Resmi Gazete'de yer alan karara göre, daha önce Ladik Belediyesinde memur olan başvurucu, 2010'da görevde yükselme sınavına girdi ve müdür olmaya hak kazandı.
Bir süre geçmesine rağmen müdür kadrosuna ataması yapılmayan kişi, belediye tarafından atanması talebinin reddedilmesi üzerine dava açtı. Mahkeme, başvurucuyu haklı buldu ve kararın kesinleşmesinin ardından 2012'de başvurucu imar ve şehircilik müdürlüğüne atandı.

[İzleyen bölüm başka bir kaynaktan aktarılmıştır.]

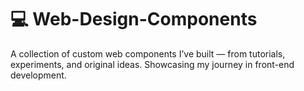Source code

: # 💻 Web-Design-Components
A collection of custom web components I’ve built — from tutorials, experiments, and original ideas. Showcasing my journey in front-end development.
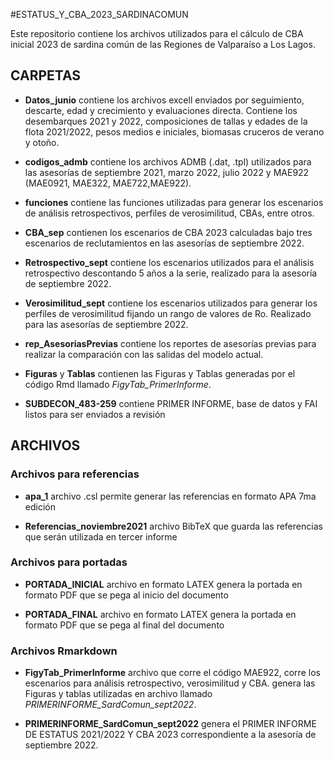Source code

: #ESTATUS_Y_CBA_2023_SARDINACOMUN



Este repositorio contiene los archivos utilizados para el cálculo de CBA inicial 2023 de sardina común de las Regiones de Valparaíso a Los Lagos.


## CARPETAS

-  **Datos_junio** contiene los archivos excell enviados por seguimiento, descarte, edad y crecimiento y evaluaciones directa. Contiene los desembarques 2021 y 2022, composiciones de tallas y edades de la flota 2021/2022, pesos medios e iniciales, biomasas cruceros de verano y otoño.

-  **codigos_admb** contiene los archivos ADMB (.dat, .tpl) utilizados para las asesorías de septiembre 2021, marzo 2022, julio 2022 y MAE922 (MAE0921, MAE322, MAE722,MAE922).

- **funciones** contiene las funciones utilizadas para generar los escenarios de análisis retrospectivos, perfiles de verosimilitud, CBAs, entre otros.


- **CBA_sep** contienen los escenarios de CBA 2023 calculadas bajo tres escenarios de reclutamientos en las asesorías de septiembre 2022.

- **Retrospectivo_sept** contiene los escenarios utilizados para el análisis retrospectivo descontando 5 años a la serie, realizado para la asesoría de septiembre 2022.

- **Verosimilitud_sept** contiene los escenarios utilizados para generar los perfiles de verosimilitud fijando un rango de valores de Ro. Realizado para las asesorías de  septiembre 2022.

- **rep_AsesoriasPrevias** contiene los reportes de asesorías previas para realizar la comparación con las salidas del modelo actual.

- **Figuras** y **Tablas** contienen las Figuras y Tablas generadas por el código Rmd llamado *FigyTab_PrimerInforme*.

- **SUBDECON_483-259** contiene PRIMER INFORME, base de datos y FAI listos para ser enviados a revisión


## ARCHIVOS

### Archivos para referencias

- **apa_1** archivo .csl permite generar las referencias en formato APA 7ma edición

- **Referencias_noviembre2021** archivo BibTeX que guarda las referencias que serán utilizada en tercer informe

### Archivos para portadas

- **PORTADA_INICIAL** archivo en formato LATEX genera la portada en formato PDF que se pega al inicio del documento 

- **PORTADA_FINAL** archivo en formato LATEX genera la portada en formato PDF que se pega al final del documento 

### Archivos Rmarkdown

- **FigyTab_PrimerInforme** archivo que corre el código  MAE922, corre los escenarios para análisis retrospectivo, verosimilitud y CBA. genera las Figuras y tablas utilizadas en archivo llamado *PRIMERINFORME_SardComun_sept2022*. 

- **PRIMERINFORME_SardComun_sept2022** genera el PRIMER INFORME DE ESTATUS 2021/2022 Y CBA 2023 correspondiente a la asesoría de septiembre 2022.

Belediye tarafından, müdür kadrosuna atanmasından 6 gün sonra başka bir birime görevlendirilen kişi, bu işlemin iptali istemiyle de dava açtı. Davayı kazanan başvurucu, görevine devam etti ancak 2016'da ise "kademedeki büro başkan danışmanı" olarak çalışması için görevlendirildi.

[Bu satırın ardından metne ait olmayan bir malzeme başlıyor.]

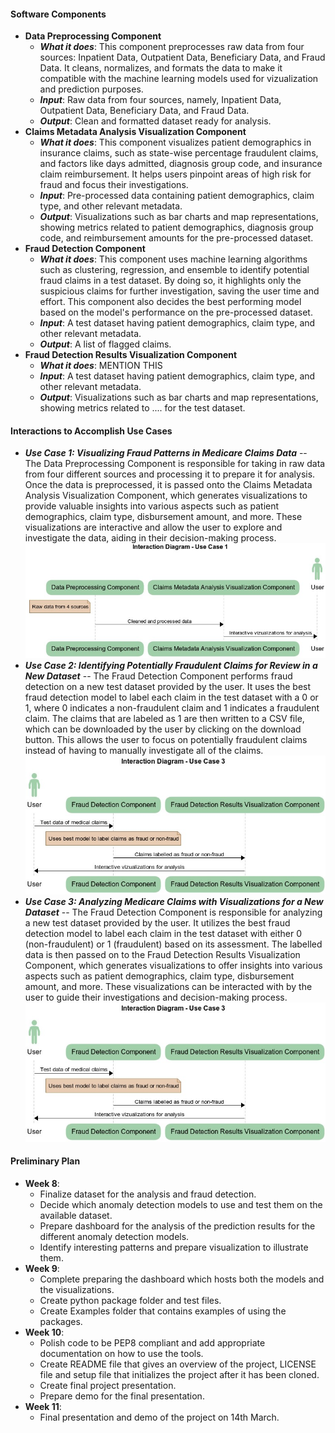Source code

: #### Software Components
* **Data Preprocessing Component**
    * ***What it does***: This component preprocesses raw data from four sources: Inpatient Data, Outpatient Data, Beneficiary Data, and Fraud Data. It cleans, normalizes, and formats the data to make it compatible with the machine learning models used for vizualization and prediction purposes.
    * ***Input***: Raw data from four sources, namely, Inpatient Data, Outpatient Data, Beneficiary Data, and Fraud Data.
    * ***Output***: Clean and formatted dataset ready for analysis.
* **Claims Metadata Analysis Visualization Component**
    * ***What it does***: This component visualizes patient demographics in insurance claims, such as state-wise percentage fraudulent claims, and factors like days admitted, diagnosis group code, and insurance claim reimbursement. It helps users pinpoint areas of high risk for fraud and focus their investigations.
    * ***Input***: Pre-processed data containing patient demographics, claim type, and other relevant metadata.
    * ***Output***: Visualizations such as bar charts and map representations, showing metrics related to patient demographics, diagnosis group code, and reimbursement amounts for the pre-processed dataset.
* **Fraud Detection Component**
    * ***What it does***: This component uses machine learning algorithms such as clustering, regression, and ensemble to identify potential fraud claims in a test dataset. By doing so, it highlights only the suspicious claims for further investigation, saving the user time and effort. This component also decides the best performing model based on the model's performance on the pre-processed dataset. 
    * ***Input***: A test dataset having patient demographics, claim type, and other relevant metadata.
    * ***Output***: A list of flagged claims.
* **Fraud Detection Results Visualization Component**
    * ***What it does***: MENTION THIS
    * ***Input***: A test dataset having patient demographics, claim type, and other relevant metadata.
    * ***Output***: Visualizations such as bar charts and map representations, showing metrics related to .... for the test dataset.


#### Interactions to Accomplish Use Cases
- ***Use Case 1: Visualizing Fraud Patterns in Medicare Claims Data*** -- The Data Preprocessing Component is responsible for taking in raw data from four different sources and processing it to prepare it for analysis. Once the data is preprocessed, it is passed onto the Claims Metadata Analysis Visualization Component, which generates visualizations to provide valuable insights into various aspects such as patient demographics, claim type, disbursement amount, and more. These visualizations are interactive and allow the user to explore and investigate the data, aiding in their decision-making process.
![Interaction Diagram - Use Case 1](Interaction_Diagram_Use_Case_1.jpg)
- ***Use Case 2: Identifying Potentially Fraudulent Claims for Review in a New Dataset*** -- The Fraud Detection Component performs fraud detection on a new test dataset provided by the user. It uses the best fraud detection model to label each claim in the test dataset with a 0 or 1, where 0 indicates a non-fraudulent claim and 1 indicates a fraudulent claim. The claims that are labeled as 1 are then written to a CSV file, which can be downloaded by the user by clicking on the download button. This allows the user to focus on potentially fraudulent claims instead of having to manually investigate all of the claims.
![Interaction Diagram - Use Case 3](Interaction_Diagram_Use_Case_3.jpg)
- ***Use Case 3: Analyzing Medicare Claims with Visualizations for a New Dataset*** -- The Fraud Detection Component is responsible for analyzing a new test dataset provided by the user. It utilizes the best fraud detection model to label each claim in the test dataset with either 0 (non-fraudulent) or 1 (fraudulent) based on its assessment. The labelled data is then passed on to the Fraud Detection Results Visualization Component, which generates visualizations to offer insights into various aspects such as patient demographics, claim type, disbursement amount, and more. These visualizations can be interacted with by the user to guide their investigations and decision-making process.
![Interaction Diagram - Use Case 3](Interaction_Diagram_Use_Case_3.jpg)

#### Preliminary Plan
- **Week 8**:
    * Finalize dataset for the analysis and fraud detection.
    * Decide which anomaly detection models to use and test them on the available dataset.
    * Prepare dashboard for the analysis of the prediction results for the different anomaly detection models.
    * Identify interesting patterns and prepare visualization to illustrate them.
- **Week 9**:
    * Complete preparing the dashboard which hosts both the models and the visualizations.
    * Create python package folder and test files.
    * Create Examples folder that contains examples of using the packages.
- **Week 10**:
    * Polish code to be PEP8 compliant and add appropriate documentation on how to use the tools.
    * Create README file that gives an overview of the project, LICENSE file and setup file that initializes the project after it has been cloned.
    * Create final project presentation.
    * Prepare demo for the final presentation.
- **Week 11**:
    * Final presentation and demo of the project on 14th March.
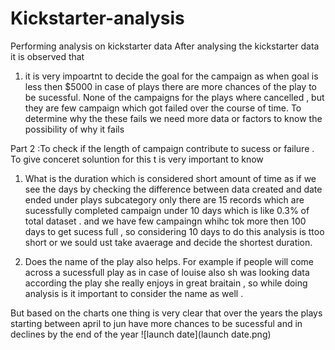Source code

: # Kickstarter-analysis
Performing analysis on kickstarter data 
After analysing the kickstarter data it is observed that
1. it is very impoartnt to decide the goal for the campaign as when goal is less then $5000 in case of plays there are more chances of the play to be sucessful. 
None of the campaigns for the plays where cancelled , but they are few campaign which got failed over the course of time. To determine why the these fails we need more data or factors to know the possibility of why it fails 




Part 2 :To check if the length of campaign contribute to sucess or failure . 
 To give conceret soluntion for this t is very important to know 
 
 1.  What is the duration which is considered short amount of time 
 as if we see the days by checking the difference between data created and date ended under plays subcategory only there are 15 records which are sucessfully completed campaign under 10 days which is like 0.3% of total dataset . 
 and we have few campaingn whihc tok more then 100 days to get  sucess full , so  considering 10 days to do this analysis is ttoo short or we sould ust take avaerage and decide the shortest duration.
 
 2. Does the name of the play also helps.
 For example if people will come across a sucessfull play as in case of louise also sh was looking data according the play she really enjoys in great braitain , so while doing analysis is it important to consider the name as well .
 
 But based on the charts one thing is very clear that over the years the plays starting between april to jun have more chances to be sucessful and in declines by the end of the year 
 ![launch date](launch date.png)
 
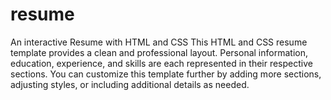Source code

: # resume
An interactive Resume with HTML and CSS 
This HTML and CSS resume template provides a clean and professional layout. Personal information, education, experience, and skills are each represented in their respective sections. You can customize this template further by adding more sections, adjusting styles, or including additional details as needed.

Başvurucu, bu kararın iptali için de dava açtı, yerel mahkeme işlemin iptaline hükmetti ancak istinaf bu kararı bozdu.
Bunun üzerine başvurucu, söz konusu atama işleminin kamu yararını gözetmediği ve kendisini cezalandırmaya yönelik olduğunu ileri sürerek özel hayata saygı hakkının ihlal edildiğini belirtti ve Anayasa Mahkemesine bireysel başvuru yaptı.

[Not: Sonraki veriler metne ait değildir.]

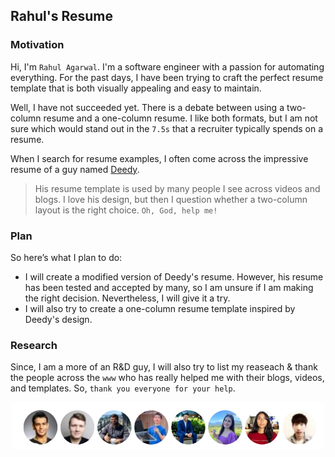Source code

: ## Rahul's Resume

### Motivation

Hi, I'm `Rahul Agarwal`. I'm a software engineer with a passion for automating everything. For the past days, I have been trying to craft the perfect resume template that is both visually appealing and easy to maintain.

Well, I have not succeeded yet. There is a debate between using a two-column resume and a one-column resume. I like both formats, but I am not sure which would stand out in the `7.5s` that a recruiter typically spends on a resume.

When I search for resume examples, I often come across the impressive resume of a guy named [Deedy](https://github.com/deedy/Deedy-Resume/tree/master).

> His resume template is used by many people I see across videos and blogs. I love his design, but then I question whether a two-column layout is the right choice. `Oh, God, help me!`

### Plan

So here’s what I plan to do:

- I will create a modified version of Deedy's resume. However, his resume has been tested and accepted by many, so I am unsure if I am making the right decision. Nevertheless, I will give it a try.
- I will also try to create a one-column resume template inspired by Deedy's design.

### Research

Since, I am a more of an R&D guy, I will also try to list my reaseach & thank the people across the `www` who has really helped me with their blogs, videos, and templates.
So, `thank you everyone for your help`.

<p align="center">
    <a href="https://therahulagarwal.com/rahul-resume/">
        <img alt="https://therahulagarwal.com/rahul-resume/" src="./internal/research.png" style="width: 500px;" />
    </a>
</p>
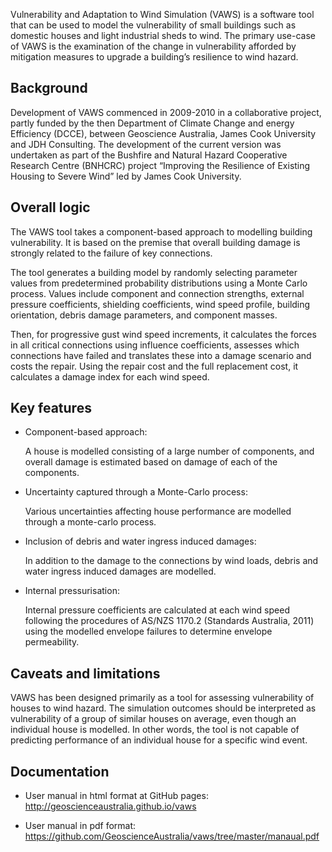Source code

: Vulnerability and Adaptation to Wind Simulation (VAWS) is a software tool that can be used to model the vulnerability of small buildings such as domestic houses and light industrial sheds to wind. The primary use-case of VAWS is the examination of the change in vulnerability afforded by mitigation measures to upgrade a building’s resilience to wind hazard.

## Background

Development of VAWS commenced in 2009-2010 in a collaborative project, partly funded by the then Department of Climate Change and energy Efficiency (DCCE), between Geoscience Australia, James Cook University and JDH Consulting. The development of the current version was undertaken as part of the Bushfire and Natural Hazard Cooperative Research Centre (BNHCRC) project “Improving the Resilience of Existing Housing to Severe Wind” led by James Cook University.

## Overall logic

The VAWS tool takes a component-based approach to modelling building vulnerability. It is based on the premise that overall building damage is strongly related to the failure of key connections.

The tool generates a building model by randomly selecting parameter values from predetermined probability distributions using a Monte Carlo process. Values include component and connection strengths, external pressure coefficients, shielding coefficients, wind speed profile, building orientation, debris damage parameters, and component masses.

Then, for progressive gust wind speed increments, it calculates the forces in all critical connections using influence coefficients, assesses which connections have failed and translates these into a damage scenario and costs the repair. Using the repair cost and the full replacement cost, it calculates a damage index for each wind speed.

## Key features

* Component-based approach:

  A house is modelled consisting of a large number of components, and overall damage is estimated based on damage of each of the components.

* Uncertainty captured through a Monte-Carlo process:

  Various uncertainties affecting house performance are modelled through a monte-carlo process.

* Inclusion of debris and water ingress induced damages:

  In addition to the damage to the connections by wind loads, debris and water ingress induced damages are modelled.

* Internal pressurisation:

  Internal pressure coefficients are calculated at each wind speed following the procedures of AS/NZS 1170.2 (Standards Australia, 2011) using the modelled envelope failures to determine envelope permeability.

## Caveats and limitations

VAWS has been designed primarily as a tool for assessing vulnerability of houses to wind hazard. The simulation outcomes should be interpreted as vulnerability of a group of similar houses on average, even though an individual house is modelled. In other words, the tool is not capable of predicting performance of an individual house for a specific wind event.

## Documentation

* User manual in html format at GitHub pages: http://geoscienceaustralia.github.io/vaws

* User manual in pdf format: https://github.com/GeoscienceAustralia/vaws/tree/master/manaual.pdf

Özel hayata saygının ihlal edildiğine hükmedildi
Başvuruyu değerlendiren Yüksek Mahkeme, başvurucunun, Anayasa'nın 20. maddesinde güvence altına alınan özel hayata saygı hakkının ihlal edildiğine hükmetti.
"Mesleki hayat özel hayat kavramının dışında tutulamaz"
AYM'nin verdiği ihlal kararının gerekçesinde, Avrupa İnsan Hakları Mahkemesi kararlarına göre mesleki hayatın özel hayat kavramının dışında tutulamayacağı ifade edildi.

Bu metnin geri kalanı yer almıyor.